Jean-Robert Argand (18 juillet 1768 [Genève] - 13 août 1822 [Paris])
Jean-Robert Argand est né le 18 juillet 1768 à Genève. Son père est maitre horloger et grand admirateur de Rousseau dont la philosophie façonne ses théories éducatives. Jean-Robert Argand participe aux événements révolutionnaires qui éclatent à Genève en 1794. Il est élu membre du Comité législatif et du Comité révolutionnaire et il devient l'un des juges du tribunal révolutionnaire. Lorsqu'une contre-révolution pacifique permet aux forces modérées et à la bourgeoisie de reprendre le contrôle politique du gouvernement, Argand doit s'exiler à Paris.
On sait peut de choses sur sa vie à Paris. On rapporte qu'il est teneur de livres, c'est-à-dire (selon le dictionnaire de l'Académie française de 1835), celui qui, chez un négociant, écrit régulièrement sur les livres ou registres ce qui entre dans la caisse et ce qui en sort, ce qui est acheté et ce qui est vendu, ce qui est payé et ce qui est dû.

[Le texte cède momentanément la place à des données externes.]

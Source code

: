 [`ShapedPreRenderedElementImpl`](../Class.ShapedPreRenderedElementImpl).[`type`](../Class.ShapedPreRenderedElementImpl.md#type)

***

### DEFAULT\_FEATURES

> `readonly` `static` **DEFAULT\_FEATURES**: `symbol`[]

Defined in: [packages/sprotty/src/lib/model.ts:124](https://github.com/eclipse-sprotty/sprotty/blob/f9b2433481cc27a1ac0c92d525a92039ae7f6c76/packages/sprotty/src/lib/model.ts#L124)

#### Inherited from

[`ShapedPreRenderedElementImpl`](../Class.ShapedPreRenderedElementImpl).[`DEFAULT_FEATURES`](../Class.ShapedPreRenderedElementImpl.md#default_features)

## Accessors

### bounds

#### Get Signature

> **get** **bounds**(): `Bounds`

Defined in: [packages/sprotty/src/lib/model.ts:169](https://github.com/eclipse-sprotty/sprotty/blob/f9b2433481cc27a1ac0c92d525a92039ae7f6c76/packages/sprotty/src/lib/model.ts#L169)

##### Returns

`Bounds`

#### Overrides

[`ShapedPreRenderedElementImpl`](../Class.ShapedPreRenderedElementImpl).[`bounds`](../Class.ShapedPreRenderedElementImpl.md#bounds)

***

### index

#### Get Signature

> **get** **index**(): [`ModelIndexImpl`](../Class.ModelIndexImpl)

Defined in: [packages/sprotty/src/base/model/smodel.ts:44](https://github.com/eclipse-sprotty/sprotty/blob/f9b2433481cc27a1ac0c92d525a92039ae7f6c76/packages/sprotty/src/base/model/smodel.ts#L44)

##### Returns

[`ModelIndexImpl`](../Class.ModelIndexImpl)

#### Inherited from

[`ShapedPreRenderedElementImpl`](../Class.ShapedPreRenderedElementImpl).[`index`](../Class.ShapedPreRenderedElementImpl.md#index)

Argand a laissé son nom dans l'histoire des mathématiques pour sa représentation géométrique des nombres complexes. Dans un essai qu'il publie en 1806, Essai sur une manière de représenter les quantités imaginaires par des constructions géométriques, il a en effet l'idée de représenter le nombre complexe $a+ib$ par le point de coordonnées $(a,b).$ Il interprète la multiplication par $i$ comme la rotation d'angle 90°, et introduit le terme "module" d'un nombre complexe. Le plan complexe est d'ailleurs parfois appelé de nos jours plan d'Argand-Cauchy.
Le fait que le nom d'Argand soit parvenu jusqu'à nous tient presque du miracle ! Le traité d'Argand de 1806, publié dans une petite maison d'édition par un illustre inconnu, avait tout pour tomber dans l'oubli. Qui plus est, le nom de l'auteur n'apparait même pas sur le livre ! Pourtant, le mathématicien Jacques Frédéric Français, par l'intermédiaire de Legendre, en reçoit une copie qu'il étudie. Il en explique les idées fondamentales, qu'il complète d'ailleurs, dans un article aux Annales de Gergonne en 1813. Honnêtement, il conclut son article en disant qu'il n'est pas à l'origine de cette idée, et qu'il en recherche l'auteur. Argand lui répond par un article paru dans la même revue quelques mois plus tard.
Cette vision géométrique des nombres complexes, qui apparaissaient alors simplement comme des objets algébriques, heurte beaucoup de contemporains d'Argand et elle peine à s'imposer. Il faudra attendre que Gauss et surtout Cauchy s'y intéressent pour qu'elle soit acceptée.
Argand a encore apporté une autre contribution aux mathématiques en donnant en 1814 une preuve presque juste du théorème fondamental de l'algèbre. C'est une preuve moderne, basée sur une construction d'analyse, à laquelle il manque un argument, lequel était toutefois inaccessible à Argand. C'est Gauss qui deux ans plus tard en 1816 donne la première preuve complète de ce théorème, preuve qui est beaucoup plus algébrique.
Argand décède le 13 août 1822.
Source : Jean Robert Argand ou les mathématiques sans complexes d’un révolutionnaire genevois par Philippe Henry (site Images des mathématiques).